Phreesia, Inc. (NYSE:PHR) reported mixed fourth-quarter financial results and cut its FY27 sales guidance on Monday.
Phreesia reported fourth-quarter earnings of 2 cents, missing the consensus of 7 cents. Sales reached $127.07 million, up 16% year-over-year, beating the consensus of $126.62 million.
The average number of healthcare service clients (AHSCs) was 4,658 in the quarter, up 7% year-over-year.
Phreesia on Monday lowered its fiscal 2027 revenue outlook to $510–$520 million, down from $545–$559 million, citing reduced visibility into pharma client spending and weaker-than-expected commitments for the second half of the year.
“We achieved several critical financial milestones ahead of our internal targets, including achieving positive GAAP net income ($2.3 million) and crossing $100 million of Adjusted EBITDA1 and $50 million of free cash flow2 ($78.8 million net cash from operating activities) for fiscal year 2026,” said CEO and Co-Founder Chaim Indig.

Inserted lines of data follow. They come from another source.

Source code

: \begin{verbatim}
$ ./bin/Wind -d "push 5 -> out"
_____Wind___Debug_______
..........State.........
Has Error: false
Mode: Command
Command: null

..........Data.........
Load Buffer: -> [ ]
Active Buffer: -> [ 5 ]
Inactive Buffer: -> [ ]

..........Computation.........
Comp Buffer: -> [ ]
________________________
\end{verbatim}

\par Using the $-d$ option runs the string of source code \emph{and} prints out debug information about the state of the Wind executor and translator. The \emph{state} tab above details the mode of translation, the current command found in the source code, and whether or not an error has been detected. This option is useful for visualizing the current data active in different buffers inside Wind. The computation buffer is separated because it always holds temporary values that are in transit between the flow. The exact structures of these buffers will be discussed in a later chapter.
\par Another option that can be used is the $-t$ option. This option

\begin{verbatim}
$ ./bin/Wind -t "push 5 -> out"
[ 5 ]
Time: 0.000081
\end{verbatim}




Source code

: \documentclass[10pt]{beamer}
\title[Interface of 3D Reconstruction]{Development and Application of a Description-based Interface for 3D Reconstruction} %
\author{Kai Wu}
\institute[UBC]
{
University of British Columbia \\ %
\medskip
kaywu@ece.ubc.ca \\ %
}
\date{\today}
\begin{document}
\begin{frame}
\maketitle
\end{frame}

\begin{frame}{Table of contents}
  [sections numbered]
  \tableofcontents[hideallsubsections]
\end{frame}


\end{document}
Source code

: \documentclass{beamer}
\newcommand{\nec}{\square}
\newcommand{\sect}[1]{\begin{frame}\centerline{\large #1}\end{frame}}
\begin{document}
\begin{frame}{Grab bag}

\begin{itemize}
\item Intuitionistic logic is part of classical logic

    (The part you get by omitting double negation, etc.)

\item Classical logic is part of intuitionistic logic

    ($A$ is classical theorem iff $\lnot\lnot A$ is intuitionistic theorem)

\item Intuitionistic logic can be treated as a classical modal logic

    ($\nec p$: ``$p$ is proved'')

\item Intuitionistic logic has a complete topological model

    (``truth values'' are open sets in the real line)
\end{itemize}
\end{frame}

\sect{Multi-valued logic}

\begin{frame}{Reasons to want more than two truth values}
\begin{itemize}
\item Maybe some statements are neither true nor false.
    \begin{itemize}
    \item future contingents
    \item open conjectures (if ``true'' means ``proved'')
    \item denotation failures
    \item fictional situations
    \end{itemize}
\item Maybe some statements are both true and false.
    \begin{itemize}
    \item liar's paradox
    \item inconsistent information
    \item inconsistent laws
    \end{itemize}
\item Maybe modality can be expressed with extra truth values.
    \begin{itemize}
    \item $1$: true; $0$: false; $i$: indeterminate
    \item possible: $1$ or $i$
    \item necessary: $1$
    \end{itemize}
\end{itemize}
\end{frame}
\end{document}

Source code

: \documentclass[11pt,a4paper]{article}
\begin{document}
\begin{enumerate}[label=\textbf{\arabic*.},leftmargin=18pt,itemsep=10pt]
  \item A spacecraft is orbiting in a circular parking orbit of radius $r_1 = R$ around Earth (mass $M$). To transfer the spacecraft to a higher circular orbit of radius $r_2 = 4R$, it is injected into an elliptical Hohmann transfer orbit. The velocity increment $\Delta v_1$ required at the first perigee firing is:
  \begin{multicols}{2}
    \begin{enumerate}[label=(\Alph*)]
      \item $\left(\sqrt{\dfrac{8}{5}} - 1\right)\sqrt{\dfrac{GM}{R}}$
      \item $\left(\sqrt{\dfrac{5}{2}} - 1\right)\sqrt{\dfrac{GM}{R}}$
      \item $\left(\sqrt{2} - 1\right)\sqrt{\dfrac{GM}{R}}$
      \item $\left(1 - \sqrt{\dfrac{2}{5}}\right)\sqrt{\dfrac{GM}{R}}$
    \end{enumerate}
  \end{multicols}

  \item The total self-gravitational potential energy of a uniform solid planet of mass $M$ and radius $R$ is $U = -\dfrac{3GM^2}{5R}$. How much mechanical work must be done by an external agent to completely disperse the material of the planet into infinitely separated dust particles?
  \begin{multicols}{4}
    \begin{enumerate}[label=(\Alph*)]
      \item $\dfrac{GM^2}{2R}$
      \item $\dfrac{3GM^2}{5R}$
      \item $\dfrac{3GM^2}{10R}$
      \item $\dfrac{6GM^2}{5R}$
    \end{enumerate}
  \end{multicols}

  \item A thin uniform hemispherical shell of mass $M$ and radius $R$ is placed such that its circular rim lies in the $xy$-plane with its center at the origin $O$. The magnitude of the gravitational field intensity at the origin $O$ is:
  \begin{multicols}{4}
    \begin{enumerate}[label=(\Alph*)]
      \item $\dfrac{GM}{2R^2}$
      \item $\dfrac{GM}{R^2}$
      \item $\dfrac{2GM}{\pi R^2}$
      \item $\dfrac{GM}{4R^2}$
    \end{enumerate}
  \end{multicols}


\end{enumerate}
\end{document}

Phreesia shares dipped 28.6% to $8.14 in pre-market trading.
These analysts made changes to their price targets on Phreesia following earnings announcement.
- Needham analyst Ryan MacDonald maintained Phreesia with a Buy and lowered the price target from $35 to $14.
- Baird analyst Joseph Vruwink downgraded the stock from Outperform to Neutral and cut the price target from $25 to $10.
- BMO Capital analyst Sean Dodge maintained Phreesia with an Outperform rating and cut the price target from $32 to $14.
- Canaccord Genuity analyst Richard Close maintained the stock with a Buy and lowered the price target from $33 to $22.
- Stephens & Co. analyst Jeff Garro maintained Phreesia with an Overweight rating and cut the price target from $32 to $20.